The PEOPLE, Plaintiff and Respondent, v. Marina ELIZALDE, Defendant and Appellant.
At a post-conviction hearing, the trial court considered two issues: whether defendant violated the terms of her postrelease community supervision (“PRCS”)(Pen. Code § 3450, et seq.1 ) and whether she was entitled to relief pursuant to Proposition 47.

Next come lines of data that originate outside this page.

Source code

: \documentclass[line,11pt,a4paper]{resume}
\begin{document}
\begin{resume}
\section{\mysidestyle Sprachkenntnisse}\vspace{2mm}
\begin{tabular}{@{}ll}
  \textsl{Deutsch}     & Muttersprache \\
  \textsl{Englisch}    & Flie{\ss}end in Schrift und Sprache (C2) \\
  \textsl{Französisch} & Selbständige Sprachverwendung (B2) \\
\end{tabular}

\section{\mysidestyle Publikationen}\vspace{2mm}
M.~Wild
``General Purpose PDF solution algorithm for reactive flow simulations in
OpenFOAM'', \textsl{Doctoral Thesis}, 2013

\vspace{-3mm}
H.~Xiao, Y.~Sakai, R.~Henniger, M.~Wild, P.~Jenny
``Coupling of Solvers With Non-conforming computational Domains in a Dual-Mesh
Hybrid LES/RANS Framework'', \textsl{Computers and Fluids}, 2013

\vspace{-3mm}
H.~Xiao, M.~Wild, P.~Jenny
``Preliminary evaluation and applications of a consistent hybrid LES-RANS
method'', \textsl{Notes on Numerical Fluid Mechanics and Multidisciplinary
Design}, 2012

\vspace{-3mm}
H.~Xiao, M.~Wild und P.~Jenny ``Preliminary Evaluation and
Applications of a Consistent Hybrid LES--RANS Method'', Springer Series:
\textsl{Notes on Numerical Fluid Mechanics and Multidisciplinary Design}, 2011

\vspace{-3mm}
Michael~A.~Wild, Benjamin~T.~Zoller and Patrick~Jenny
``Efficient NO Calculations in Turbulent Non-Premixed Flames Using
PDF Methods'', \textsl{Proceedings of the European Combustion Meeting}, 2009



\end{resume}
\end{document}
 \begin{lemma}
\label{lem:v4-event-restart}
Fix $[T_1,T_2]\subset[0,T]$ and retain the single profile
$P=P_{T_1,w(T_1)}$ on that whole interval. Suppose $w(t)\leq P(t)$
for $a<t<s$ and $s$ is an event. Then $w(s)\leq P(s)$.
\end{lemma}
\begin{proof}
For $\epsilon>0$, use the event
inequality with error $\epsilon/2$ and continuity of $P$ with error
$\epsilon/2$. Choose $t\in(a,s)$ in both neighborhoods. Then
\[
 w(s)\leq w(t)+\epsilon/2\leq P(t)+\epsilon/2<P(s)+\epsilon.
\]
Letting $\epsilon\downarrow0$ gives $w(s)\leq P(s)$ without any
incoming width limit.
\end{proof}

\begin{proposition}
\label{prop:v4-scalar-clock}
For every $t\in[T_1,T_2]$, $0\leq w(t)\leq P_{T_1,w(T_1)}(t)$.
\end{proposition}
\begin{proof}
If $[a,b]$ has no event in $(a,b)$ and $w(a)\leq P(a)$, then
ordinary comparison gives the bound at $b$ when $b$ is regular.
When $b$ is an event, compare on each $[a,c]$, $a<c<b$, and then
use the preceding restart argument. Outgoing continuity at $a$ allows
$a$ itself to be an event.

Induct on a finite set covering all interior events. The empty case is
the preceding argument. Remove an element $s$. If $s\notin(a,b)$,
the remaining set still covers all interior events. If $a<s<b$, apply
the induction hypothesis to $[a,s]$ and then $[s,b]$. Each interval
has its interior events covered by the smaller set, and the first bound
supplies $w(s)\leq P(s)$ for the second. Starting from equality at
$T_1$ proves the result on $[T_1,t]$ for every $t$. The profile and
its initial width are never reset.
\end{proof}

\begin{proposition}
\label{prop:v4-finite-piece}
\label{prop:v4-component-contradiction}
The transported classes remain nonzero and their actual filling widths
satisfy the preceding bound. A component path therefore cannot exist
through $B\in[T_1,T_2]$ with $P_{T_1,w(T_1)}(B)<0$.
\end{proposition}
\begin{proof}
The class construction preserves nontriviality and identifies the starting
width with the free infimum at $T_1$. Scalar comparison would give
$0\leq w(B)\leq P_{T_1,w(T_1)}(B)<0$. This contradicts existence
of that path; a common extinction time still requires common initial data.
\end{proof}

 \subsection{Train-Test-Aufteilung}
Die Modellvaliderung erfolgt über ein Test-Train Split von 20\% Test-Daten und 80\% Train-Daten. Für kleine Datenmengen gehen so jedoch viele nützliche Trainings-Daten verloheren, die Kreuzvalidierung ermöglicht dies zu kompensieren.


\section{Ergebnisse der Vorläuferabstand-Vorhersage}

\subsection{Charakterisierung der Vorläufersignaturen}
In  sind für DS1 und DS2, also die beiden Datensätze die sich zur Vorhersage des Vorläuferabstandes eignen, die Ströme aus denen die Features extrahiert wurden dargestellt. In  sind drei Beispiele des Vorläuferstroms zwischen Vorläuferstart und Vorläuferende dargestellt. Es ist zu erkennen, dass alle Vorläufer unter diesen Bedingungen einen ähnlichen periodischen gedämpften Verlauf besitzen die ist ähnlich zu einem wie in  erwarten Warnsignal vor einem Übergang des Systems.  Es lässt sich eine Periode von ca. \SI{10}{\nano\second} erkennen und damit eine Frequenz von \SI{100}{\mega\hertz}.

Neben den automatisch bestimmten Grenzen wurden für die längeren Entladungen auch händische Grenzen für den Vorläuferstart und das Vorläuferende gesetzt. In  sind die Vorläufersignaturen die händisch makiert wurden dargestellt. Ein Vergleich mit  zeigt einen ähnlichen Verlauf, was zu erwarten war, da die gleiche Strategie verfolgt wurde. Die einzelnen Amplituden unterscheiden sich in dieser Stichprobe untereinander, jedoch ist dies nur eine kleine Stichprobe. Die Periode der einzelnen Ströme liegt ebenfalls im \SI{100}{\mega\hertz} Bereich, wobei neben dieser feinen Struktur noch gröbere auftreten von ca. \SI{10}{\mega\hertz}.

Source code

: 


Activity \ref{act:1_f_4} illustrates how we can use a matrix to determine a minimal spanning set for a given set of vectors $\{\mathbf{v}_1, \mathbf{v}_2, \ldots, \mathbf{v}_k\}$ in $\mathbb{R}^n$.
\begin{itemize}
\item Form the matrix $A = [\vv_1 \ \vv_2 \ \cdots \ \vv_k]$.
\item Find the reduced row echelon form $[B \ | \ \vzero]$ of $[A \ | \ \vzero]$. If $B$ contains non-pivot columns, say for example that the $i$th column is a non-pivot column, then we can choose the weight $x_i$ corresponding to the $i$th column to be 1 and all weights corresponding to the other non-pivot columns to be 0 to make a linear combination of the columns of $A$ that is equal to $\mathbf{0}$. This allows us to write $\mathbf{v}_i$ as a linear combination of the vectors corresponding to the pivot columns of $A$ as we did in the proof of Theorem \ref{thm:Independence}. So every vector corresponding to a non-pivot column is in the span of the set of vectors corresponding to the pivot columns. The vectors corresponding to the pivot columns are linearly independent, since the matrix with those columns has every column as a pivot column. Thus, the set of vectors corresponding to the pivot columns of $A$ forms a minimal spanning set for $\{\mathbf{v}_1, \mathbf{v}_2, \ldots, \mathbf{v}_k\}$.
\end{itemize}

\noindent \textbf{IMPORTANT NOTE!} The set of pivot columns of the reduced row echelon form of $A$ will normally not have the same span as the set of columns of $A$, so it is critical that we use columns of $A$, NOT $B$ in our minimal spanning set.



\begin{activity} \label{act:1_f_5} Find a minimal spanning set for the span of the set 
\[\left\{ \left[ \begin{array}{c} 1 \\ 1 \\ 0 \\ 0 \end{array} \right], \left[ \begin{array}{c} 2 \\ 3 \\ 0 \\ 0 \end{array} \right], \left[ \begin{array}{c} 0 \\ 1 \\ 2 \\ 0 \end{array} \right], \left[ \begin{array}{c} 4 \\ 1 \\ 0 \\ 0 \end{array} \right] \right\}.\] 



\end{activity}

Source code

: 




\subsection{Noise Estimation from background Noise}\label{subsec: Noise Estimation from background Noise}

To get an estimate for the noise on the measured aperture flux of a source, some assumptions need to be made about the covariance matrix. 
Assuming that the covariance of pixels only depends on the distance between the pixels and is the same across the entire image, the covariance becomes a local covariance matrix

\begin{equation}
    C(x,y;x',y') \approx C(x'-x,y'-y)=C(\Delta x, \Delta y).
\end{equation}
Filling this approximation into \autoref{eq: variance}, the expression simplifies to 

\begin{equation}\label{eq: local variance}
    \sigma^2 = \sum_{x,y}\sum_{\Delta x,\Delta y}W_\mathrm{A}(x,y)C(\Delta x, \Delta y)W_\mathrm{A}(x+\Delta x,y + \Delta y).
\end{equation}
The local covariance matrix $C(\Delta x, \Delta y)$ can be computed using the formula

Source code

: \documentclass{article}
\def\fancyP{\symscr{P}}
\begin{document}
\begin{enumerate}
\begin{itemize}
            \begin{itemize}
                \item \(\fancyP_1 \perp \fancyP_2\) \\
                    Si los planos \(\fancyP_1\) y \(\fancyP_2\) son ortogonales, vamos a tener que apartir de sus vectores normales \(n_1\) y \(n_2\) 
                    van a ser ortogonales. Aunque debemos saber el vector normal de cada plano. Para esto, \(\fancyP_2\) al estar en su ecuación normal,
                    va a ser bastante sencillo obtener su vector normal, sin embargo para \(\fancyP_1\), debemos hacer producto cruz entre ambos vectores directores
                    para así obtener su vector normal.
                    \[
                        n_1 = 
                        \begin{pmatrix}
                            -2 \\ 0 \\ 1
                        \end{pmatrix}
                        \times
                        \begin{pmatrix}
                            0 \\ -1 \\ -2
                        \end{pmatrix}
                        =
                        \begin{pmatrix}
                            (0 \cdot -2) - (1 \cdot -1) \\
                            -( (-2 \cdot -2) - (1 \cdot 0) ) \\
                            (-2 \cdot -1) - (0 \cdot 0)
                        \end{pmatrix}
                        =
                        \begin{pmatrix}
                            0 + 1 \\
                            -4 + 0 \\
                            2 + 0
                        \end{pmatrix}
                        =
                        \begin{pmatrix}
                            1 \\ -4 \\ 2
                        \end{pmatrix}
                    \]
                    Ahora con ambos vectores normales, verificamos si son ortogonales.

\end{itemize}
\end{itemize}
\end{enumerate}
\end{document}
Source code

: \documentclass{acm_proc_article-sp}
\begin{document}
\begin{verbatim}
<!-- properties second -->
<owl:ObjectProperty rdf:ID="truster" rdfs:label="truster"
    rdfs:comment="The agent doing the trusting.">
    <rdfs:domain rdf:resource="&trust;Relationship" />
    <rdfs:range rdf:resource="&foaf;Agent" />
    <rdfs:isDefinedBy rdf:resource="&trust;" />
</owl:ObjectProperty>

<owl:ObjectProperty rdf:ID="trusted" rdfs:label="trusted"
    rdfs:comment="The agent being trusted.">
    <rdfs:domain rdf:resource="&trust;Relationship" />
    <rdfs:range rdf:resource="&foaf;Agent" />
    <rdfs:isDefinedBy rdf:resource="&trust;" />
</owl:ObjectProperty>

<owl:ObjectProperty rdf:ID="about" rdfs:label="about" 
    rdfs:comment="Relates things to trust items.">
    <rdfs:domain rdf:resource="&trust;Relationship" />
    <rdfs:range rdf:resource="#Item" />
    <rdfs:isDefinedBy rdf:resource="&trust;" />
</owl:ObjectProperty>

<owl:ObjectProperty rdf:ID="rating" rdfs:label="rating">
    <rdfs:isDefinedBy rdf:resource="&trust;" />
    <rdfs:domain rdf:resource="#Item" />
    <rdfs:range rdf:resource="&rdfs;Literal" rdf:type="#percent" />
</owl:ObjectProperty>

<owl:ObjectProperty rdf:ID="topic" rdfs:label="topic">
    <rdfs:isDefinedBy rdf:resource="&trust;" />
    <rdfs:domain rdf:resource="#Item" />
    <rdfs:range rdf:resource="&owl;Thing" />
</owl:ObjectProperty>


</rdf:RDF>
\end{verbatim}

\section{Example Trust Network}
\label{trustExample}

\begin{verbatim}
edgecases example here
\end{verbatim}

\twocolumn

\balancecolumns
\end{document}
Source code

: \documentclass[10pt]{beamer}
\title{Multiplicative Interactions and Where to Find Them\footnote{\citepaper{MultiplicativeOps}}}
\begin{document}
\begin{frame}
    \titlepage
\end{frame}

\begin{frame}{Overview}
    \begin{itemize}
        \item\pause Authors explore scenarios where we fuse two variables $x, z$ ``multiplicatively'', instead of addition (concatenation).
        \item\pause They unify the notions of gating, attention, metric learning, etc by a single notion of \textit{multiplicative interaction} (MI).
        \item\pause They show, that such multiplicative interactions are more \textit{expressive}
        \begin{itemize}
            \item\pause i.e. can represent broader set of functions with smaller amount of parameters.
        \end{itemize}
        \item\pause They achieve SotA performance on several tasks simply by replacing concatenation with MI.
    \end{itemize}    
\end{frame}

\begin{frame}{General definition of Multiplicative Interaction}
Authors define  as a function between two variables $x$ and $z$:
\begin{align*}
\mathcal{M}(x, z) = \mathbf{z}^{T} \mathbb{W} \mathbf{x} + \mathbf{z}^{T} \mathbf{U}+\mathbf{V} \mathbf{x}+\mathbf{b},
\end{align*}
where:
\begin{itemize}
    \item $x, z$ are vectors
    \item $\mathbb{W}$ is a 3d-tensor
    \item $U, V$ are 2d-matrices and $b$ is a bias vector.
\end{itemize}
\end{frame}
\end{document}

The trial court found defendant violated the terms of her PRCS and ordered her to serve 120 days in custody. It then immediately granted her petition for Proposition 47 relief under section 1170.18. The effect of the court's inconsistent rulings was to give and take away at the same time. This rendered the court's order that defendant serve time in custody a nullity. Defendant served her time in custody rendering this appeal moot. Because this is a matter of interest to defendants, practitioners of criminal law, and the public, we discuss the issue.
We dismiss the appeal as moot.
In 2011, Marina Elizalde was convicted of forgery (§ 475, subd. (b)) and possession of a controlled substance (Health & Saf. Code, § 11377, subd. (a)). She was sentenced to 16 months in prison. In 2012, she was released on PRCS.
In 2015, the Ventura County Probation Agency filed a petition to revoke Elizalde's PRCS. On the same date, Elizalde filed a petition to have her convictions declared misdemeanors pursuant to Proposition 47. The trial court held a hearing on both petitions.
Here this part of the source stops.